PROBLEM TO WORK ON → Across the entries below, how many lines have the word "hypertarget" in them? Respond with only the number.

*** Opening of STORED DATA ***

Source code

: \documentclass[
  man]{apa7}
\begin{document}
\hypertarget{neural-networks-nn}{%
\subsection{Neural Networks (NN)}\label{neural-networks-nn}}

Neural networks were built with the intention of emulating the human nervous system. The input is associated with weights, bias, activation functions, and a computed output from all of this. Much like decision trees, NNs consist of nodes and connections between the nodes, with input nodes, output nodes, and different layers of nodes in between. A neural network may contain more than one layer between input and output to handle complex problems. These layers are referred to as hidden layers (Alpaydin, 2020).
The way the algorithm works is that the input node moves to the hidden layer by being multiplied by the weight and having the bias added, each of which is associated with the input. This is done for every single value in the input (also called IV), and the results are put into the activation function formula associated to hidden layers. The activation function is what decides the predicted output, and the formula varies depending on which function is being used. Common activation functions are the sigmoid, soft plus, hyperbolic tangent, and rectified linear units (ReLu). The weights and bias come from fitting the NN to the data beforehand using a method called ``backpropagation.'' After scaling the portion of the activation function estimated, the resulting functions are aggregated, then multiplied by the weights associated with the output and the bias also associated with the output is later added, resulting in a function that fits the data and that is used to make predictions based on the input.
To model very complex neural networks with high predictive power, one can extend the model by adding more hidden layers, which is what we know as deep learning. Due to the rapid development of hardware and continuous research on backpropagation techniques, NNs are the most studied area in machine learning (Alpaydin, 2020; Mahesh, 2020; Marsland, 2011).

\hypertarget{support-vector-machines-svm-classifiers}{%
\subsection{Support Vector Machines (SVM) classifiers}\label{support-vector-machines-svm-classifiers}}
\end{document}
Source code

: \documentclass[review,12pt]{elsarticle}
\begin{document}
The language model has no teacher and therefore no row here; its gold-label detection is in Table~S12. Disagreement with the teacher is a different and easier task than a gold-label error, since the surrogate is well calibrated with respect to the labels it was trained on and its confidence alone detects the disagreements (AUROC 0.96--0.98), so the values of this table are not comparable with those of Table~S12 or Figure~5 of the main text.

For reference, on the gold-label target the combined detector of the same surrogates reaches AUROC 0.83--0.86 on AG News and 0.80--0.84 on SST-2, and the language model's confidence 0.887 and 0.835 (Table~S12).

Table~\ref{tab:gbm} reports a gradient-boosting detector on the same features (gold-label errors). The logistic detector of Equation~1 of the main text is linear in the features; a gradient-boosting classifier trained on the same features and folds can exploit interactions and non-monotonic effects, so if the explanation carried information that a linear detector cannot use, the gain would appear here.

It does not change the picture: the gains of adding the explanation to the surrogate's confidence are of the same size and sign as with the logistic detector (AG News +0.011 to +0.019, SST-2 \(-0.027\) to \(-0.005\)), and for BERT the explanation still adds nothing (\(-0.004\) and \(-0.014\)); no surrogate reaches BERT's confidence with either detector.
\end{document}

*** Close of STORED DATA ***

OUTPUT OF THE TASK → 2